Source data:
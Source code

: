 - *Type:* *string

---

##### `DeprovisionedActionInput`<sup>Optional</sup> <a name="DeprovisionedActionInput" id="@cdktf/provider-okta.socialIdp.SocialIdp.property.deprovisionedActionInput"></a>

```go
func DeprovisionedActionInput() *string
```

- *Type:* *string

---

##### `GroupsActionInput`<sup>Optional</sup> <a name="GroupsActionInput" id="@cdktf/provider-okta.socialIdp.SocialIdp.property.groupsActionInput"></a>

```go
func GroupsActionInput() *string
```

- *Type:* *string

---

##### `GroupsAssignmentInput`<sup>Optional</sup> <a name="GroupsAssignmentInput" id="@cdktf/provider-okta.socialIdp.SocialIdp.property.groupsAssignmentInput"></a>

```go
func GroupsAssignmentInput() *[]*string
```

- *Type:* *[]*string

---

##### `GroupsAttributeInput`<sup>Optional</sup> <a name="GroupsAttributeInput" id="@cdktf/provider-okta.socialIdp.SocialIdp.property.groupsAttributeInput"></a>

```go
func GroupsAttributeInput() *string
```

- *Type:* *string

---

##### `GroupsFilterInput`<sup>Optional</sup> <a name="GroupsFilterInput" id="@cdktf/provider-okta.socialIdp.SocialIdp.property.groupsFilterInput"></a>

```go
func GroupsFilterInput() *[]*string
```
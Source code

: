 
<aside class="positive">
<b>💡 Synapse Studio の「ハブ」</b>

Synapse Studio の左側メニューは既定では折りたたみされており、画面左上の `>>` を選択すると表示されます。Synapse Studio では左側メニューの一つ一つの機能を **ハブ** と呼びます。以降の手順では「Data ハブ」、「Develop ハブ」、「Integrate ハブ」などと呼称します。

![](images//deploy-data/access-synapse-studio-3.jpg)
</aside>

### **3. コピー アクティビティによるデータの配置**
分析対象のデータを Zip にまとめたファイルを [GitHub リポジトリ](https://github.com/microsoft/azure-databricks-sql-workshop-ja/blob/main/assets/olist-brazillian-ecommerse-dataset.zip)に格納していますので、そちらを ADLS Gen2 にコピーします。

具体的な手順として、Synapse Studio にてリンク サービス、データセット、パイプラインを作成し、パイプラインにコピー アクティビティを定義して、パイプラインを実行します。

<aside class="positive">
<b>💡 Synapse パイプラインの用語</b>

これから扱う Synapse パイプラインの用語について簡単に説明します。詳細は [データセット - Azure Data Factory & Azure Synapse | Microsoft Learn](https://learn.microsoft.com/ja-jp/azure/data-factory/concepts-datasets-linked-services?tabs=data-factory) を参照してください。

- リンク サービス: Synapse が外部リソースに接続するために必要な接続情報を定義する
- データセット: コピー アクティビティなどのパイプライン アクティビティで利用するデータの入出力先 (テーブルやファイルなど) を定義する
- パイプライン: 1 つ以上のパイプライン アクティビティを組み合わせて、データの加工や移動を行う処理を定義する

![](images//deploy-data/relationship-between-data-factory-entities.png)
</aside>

Task item: Write the entries out once more, exactly, without dropping a line.

Finished task:
Source code

: - *Type:* *string

---

##### `DeprovisionedActionInput`<sup>Optional</sup> <a name="DeprovisionedActionInput" id="@cdktf/provider-okta.socialIdp.SocialIdp.property.deprovisionedActionInput"></a>

```go
func DeprovisionedActionInput() *string
```

- *Type:* *string

---

##### `GroupsActionInput`<sup>Optional</sup> <a name="GroupsActionInput" id="@cdktf/provider-okta.socialIdp.SocialIdp.property.groupsActionInput"></a>

```go
func GroupsActionInput() *string
```

- *Type:* *string

---

##### `GroupsAssignmentInput`<sup>Optional</sup> <a name="GroupsAssignmentInput" id="@cdktf/provider-okta.socialIdp.SocialIdp.property.groupsAssignmentInput"></a>

```go
func GroupsAssignmentInput() *[]*string
```

- *Type:* *[]*string

---

##### `GroupsAttributeInput`<sup>Optional</sup> <a name="GroupsAttributeInput" id="@cdktf/provider-okta.socialIdp.SocialIdp.property.groupsAttributeInput"></a>

```go
func GroupsAttributeInput() *string
```

- *Type:* *string

---

##### `GroupsFilterInput`<sup>Optional</sup> <a name="GroupsFilterInput" id="@cdktf/provider-okta.socialIdp.SocialIdp.property.groupsFilterInput"></a>

```go
func GroupsFilterInput() *[]*string
```
Source code

: 
<aside class="positive">
<b>💡 Synapse Studio の「ハブ」</b>

Synapse Studio の左側メニューは既定では折りたたみされており、画面左上の `>>` を選択すると表示されます。Synapse Studio では左側メニューの一つ一つの機能を **ハブ** と呼びます。以降の手順では「Data ハブ」、「Develop ハブ」、「Integrate ハブ」などと呼称します。

![](images//deploy-data/access-synapse-studio-3.jpg)
</aside>

### **3. コピー アクティビティによるデータの配置**
分析対象のデータを Zip にまとめたファイルを [GitHub リポジトリ](https://github.com/microsoft/azure-databricks-sql-workshop-ja/blob/main/assets/olist-brazillian-ecommerse-dataset.zip)に格納していますので、そちらを ADLS Gen2 にコピーします。

具体的な手順として、Synapse Studio にてリンク サービス、データセット、パイプラインを作成し、パイプラインにコピー アクティビティを定義して、パイプラインを実行します。

<aside class="positive">
<b>💡 Synapse パイプラインの用語</b>

これから扱う Synapse パイプラインの用語について簡単に説明します。詳細は [データセット - Azure Data Factory & Azure Synapse | Microsoft Learn](https://learn.microsoft.com/ja-jp/azure/data-factory/concepts-datasets-linked-services?tabs=data-factory) を参照してください。

- リンク サービス: Synapse が外部リソースに接続するために必要な接続情報を定義する
- データセット: コピー アクティビティなどのパイプライン アクティビティで利用するデータの入出力先 (テーブルやファイルなど) を定義する
- パイプライン: 1 つ以上のパイプライン アクティビティを組み合わせて、データの加工や移動を行う処理を定義する

![](images//deploy-data/relationship-between-data-factory-entities.png)
</aside>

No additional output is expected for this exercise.